MR PRICE GROUP LIMITED
Registration number 1933/004418/06
Incorporated in the Republic of South Africa
ISIN: ZAE000200457
LEI number: 378900D3417C35C5D733
JSE and A2X share code: MRP
("Mr Price" or "the company" or "the group")

INTERIM RESULTS FOR THE 26 WEEKS ENDED 28 SEPTEMBER 2024 AND CASH DIVIDEND DECLARATION

This short-form announcement is the responsibility of the Mr Price board of directors and is a summary of the information in
the detailed results announcement available on: https://senspdf.jse.co.za/documents/2024/JSE/ISSE/MRPE/21112024.pdf
and https://www.mrpricegroup.com and does not contain full or complete details. These documents and the results
presentation to the investment community are available on the group's website at www.mrpricegroup.com and copies may
be requested from the company secretary (jcheadle@mrpg.com or +27 31 310 8000) at the company's registered office.
Any investment decision in relation to the company's shares should be based on the full announcement.

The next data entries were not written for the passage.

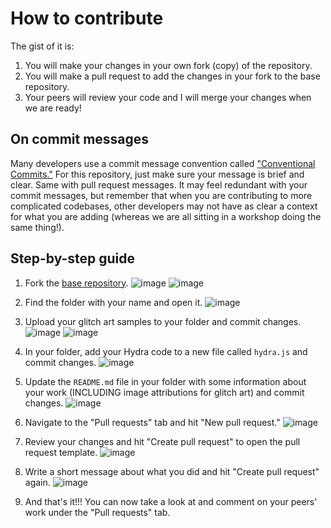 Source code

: # How to contribute
The gist of it is:
1. You will make your changes in your own fork (copy) of the repository.
2. You will make a pull request to add the changes in your fork to the base repository.
3. Your peers will review your code and I will merge your changes when we are ready!

## On commit messages
Many developers use a commit message convention called ["Conventional Commits."](https://www.conventionalcommits.org/en/v1.0.0/) For this repository, just make sure your message is brief and clear. Same with pull request messages. It may feel redundant with your commit messages, but remember that when you are contributing to more complicated codebases, other developers may not have as clear a context for what you are adding (whereas we are all sitting in a workshop doing the same thing!).

## Step-by-step guide
1. Fork the [base repository](https://github.com/caroldinh/dcc-livecodes/).
![image](https://github.com/caroldinh/dcc-livecodes/assets/55922985/229d62f9-d3e9-4093-99db-b22149c1ff37)
![image](https://github.com/caroldinh/dcc-livecodes/assets/55922985/f3dafdf8-21f1-4334-a1a3-a47d31a54302)

2. Find the folder with your name and open it.
![image](https://github.com/caroldinh/dcc-livecodes/assets/55922985/7425b6f4-248d-4017-bb1c-e1e080bbf22f)

3. Upload your glitch art samples to your folder and commit changes.
![image](https://github.com/caroldinh/dcc-livecodes/assets/55922985/500ae976-89bd-465c-abb5-28daee7c03b5)
![image](https://github.com/caroldinh/dcc-livecodes/assets/55922985/7758849d-0ce2-4e6e-a03a-daa090ab9444)

4. In your folder, add your Hydra code to a new file called `hydra.js` and commit changes.
![image](https://github.com/caroldinh/dcc-livecodes/assets/55922985/7705d097-d07b-4a58-9f4c-c4ed1a4362fc)

5. Update the `README.md` file in your folder with some information about your work (INCLUDING image attributions for glitch art) and commit changes.
![image](https://github.com/caroldinh/dcc-livecodes/assets/55922985/592cc7bd-539e-4ca0-be5a-649beabb758f)

6. Navigate to the "Pull requests" tab and hit "New pull request."
![image](https://github.com/caroldinh/dcc-livecodes/assets/55922985/59ddf53e-1b8c-44ec-9938-0321e44227d3)

7. Review your changes and hit "Create pull request" to open the pull request template.
![image](https://github.com/caroldinh/dcc-livecodes/assets/55922985/419e7549-f8b7-49fb-b473-39bfc57e4d2a)

8. Write a short message about what you did and hit "Create pull request" again.
![image](https://github.com/caroldinh/dcc-livecodes/assets/55922985/518c3c0a-5486-452b-8f3c-bc76d8e8f438)

9. And that's it!!! You can now take a look at and comment on your peers' work under the "Pull requests" tab.
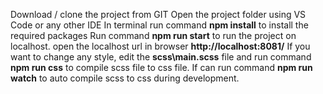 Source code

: Download / clone the project from GIT
Open the project folder using VS Code or any other IDE
In terminal run command **npm install** to install the required packages
Run command **npm run start** to run the project on localhost.
open the localhost url in browser **http://localhost:8081/**
If you want to change any style, edit the **scss\main.scss** file and run command **npm run css** to compile scss file to css file.
If can run command **npm run watch** to auto compile scss to css during development.
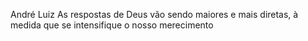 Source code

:André Luiz
As respostas de Deus vão sendo maiores e mais diretas, à medida que se intensifique o nosso merecimento

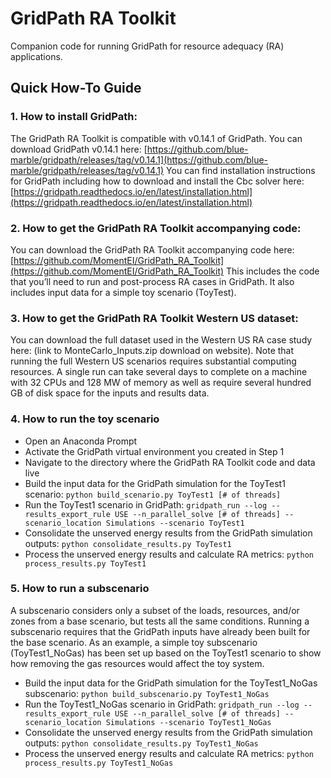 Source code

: # GridPath RA Toolkit
Companion code for running GridPath for resource adequacy (RA) applications.

## Quick How-To Guide

### 1. How to install GridPath:
The GridPath RA Toolkit is compatible with v0.14.1 of GridPath. You can download GridPath v0.14.1 here: 
[https://github.com/blue-marble/gridpath/releases/tag/v0.14.1](https://github.com/blue-marble/gridpath/releases/tag/v0.14.1)
You can find installation instructions for GridPath including how to download and install the Cbc solver here:
[https://gridpath.readthedocs.io/en/latest/installation.html](https://gridpath.readthedocs.io/en/latest/installation.html)

### 2. How to get the GridPath RA Toolkit accompanying code:
You can download the GridPath RA Toolkit accompanying code here: [https://github.com/MomentEI/GridPath_RA_Toolkit](https://github.com/MomentEI/GridPath_RA_Toolkit)
This includes the code that you’ll need to run and post-process RA cases in GridPath. It also includes input data for a simple toy scenario (ToyTest).

### 3. How to get the GridPath RA Toolkit Western US dataset:
You can download the full dataset used in the Western US RA case study here: (link to MonteCarlo_Inputs.zip download on website).
Note that running the full Western US scenarios requires substantial computing resources. A single run can take several days to complete on a machine with 32 CPUs and 128 MW of memory as well as require several hundred GB of disk space for the inputs and results data.

### 4. How to run the toy scenario
- Open an Anaconda Prompt
- Activate the GridPath virtual environment you created in Step 1
- Navigate to the directory where the GridPath RA Toolkit code and data live
- Build the input data for the GridPath simulation for the ToyTest1 scenario: `python build_scenario.py ToyTest1 [# of threads]`
- Run the ToyTest1 scenario in GridPath: `gridpath_run --log --results_export_rule USE --n_parallel_solve [# of threads] --scenario_location Simulations --scenario ToyTest1`
- Consolidate the unserved energy results from the GridPath simulation outputs: `python consolidate_results.py ToyTest1`
- Process the unserved energy results and calculate RA metrics: `python process_results.py ToyTest1`

### 5. How to run a subscenario
A subscenario considers only a subset of the loads, resources, and/or zones from a base scenario, but tests all the same conditions. Running a subscenario requires that the GridPath inputs have already been built for the base scenario. As an example, a simple toy subscenario (ToyTest1_NoGas) has been set up based on the ToyTest1 scenario to show how removing the gas resources would affect the toy system.  

- Build the input data for the GridPath simulation for the ToyTest1_NoGas subscenario: `python build_subscenario.py ToyTest1_NoGas`
- Run the ToyTest1_NoGas scenario in GridPath: `gridpath_run --log --results_export_rule USE --n_parallel_solve [# of threads] --scenario_location Simulations --scenario ToyTest1_NoGas`
- Consolidate the unserved energy results from the GridPath simulation outputs: `python consolidate_results.py ToyTest1_NoGas`
- Process the unserved energy results and calculate RA metrics: `python process_results.py ToyTest1_NoGas`
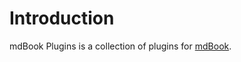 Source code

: # Introduction

mdBook Plugins is a collection of plugins for [mdBook](https://rust-lang.github.io/mdBook/).

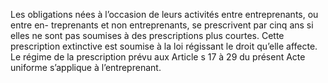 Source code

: Les obligations nées à l’occasion de leurs activités entre entreprenants, ou entre en-
treprenants et non entreprenants, se prescrivent par cinq ans si elles ne sont pas soumises à des
prescriptions plus courtes.
Cette prescription extinctive est soumise à la loi régissant le droit qu’elle affecte.
Le régime de la prescription prévu aux Article s 17 à 29 du présent Acte uniforme s’applique à
l’entreprenant. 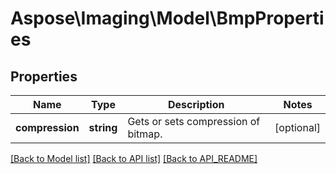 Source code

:# Aspose\Imaging\Model\BmpProperties

## Properties
Name | Type | Description | Notes
------------ | ------------- | ------------- | -------------
**compression** | **string** | Gets or sets compression of bitmap. | [optional] 

[[Back to Model list]](API_README.md#documentation-for-models) [[Back to API list]](API_README.md#documentation-for-api-endpoints) [[Back to API_README]](API_README.md)

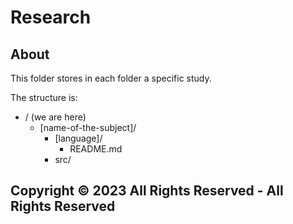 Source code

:# Research

## About

This folder stores in each folder a specific study.

The structure is:

- / (we are here)
  - [name-of-the-subject]/
    - [language]/
      - README.md
    - src/

## Copyright &copy; 2023 All Rights Reserved - All Rights Reserved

MR PRICE GROUP INTERIM RESULTS FOR THE 26 WEEKS ENDED 28 SEPTEMBER 2024

For the 26 weeks ended 28 September 2024 ("Period"), Mr Price Group increased total revenue by 5.2% to R17.6bn. The
group gained 60bps of market share, as its retail sales growth of 5.1% outperformed the comparable market's sales growth
of 2.2% (RLC: April 2024 - September 2024). These gains were achieved with a gross margin expansion of 110bps to 39.7%.

Basic and headline earnings per share of 481.5 cents and 481.8 cents were up 7.3% and 7.1% respectively. Diluted headline
earnings per share grew 6.5% to 468.0 cents.

While there were macroeconomic positives of no loadshedding, increased political stability and the appreciation of the Rand,
the earnings performance during the Period is reflective of the continued constraint on consumer affordability levels. Negative
real wage growth and low disposable income growth remained weighed down by the effects of previously prolonged periods
of high inflation, elevated interest rates and high consumer debt servicing levels.

The resilience of the group's EDLP model through a persistently challenging retail environment is highlighted by its market
share performance. The group gained market share in 5 out of 6 months, only losing share in the highly promotional month
of July as competitor winter merchandise was discounted (the group gained GP margin in July). The group has now gained
market share for four consecutive quarters.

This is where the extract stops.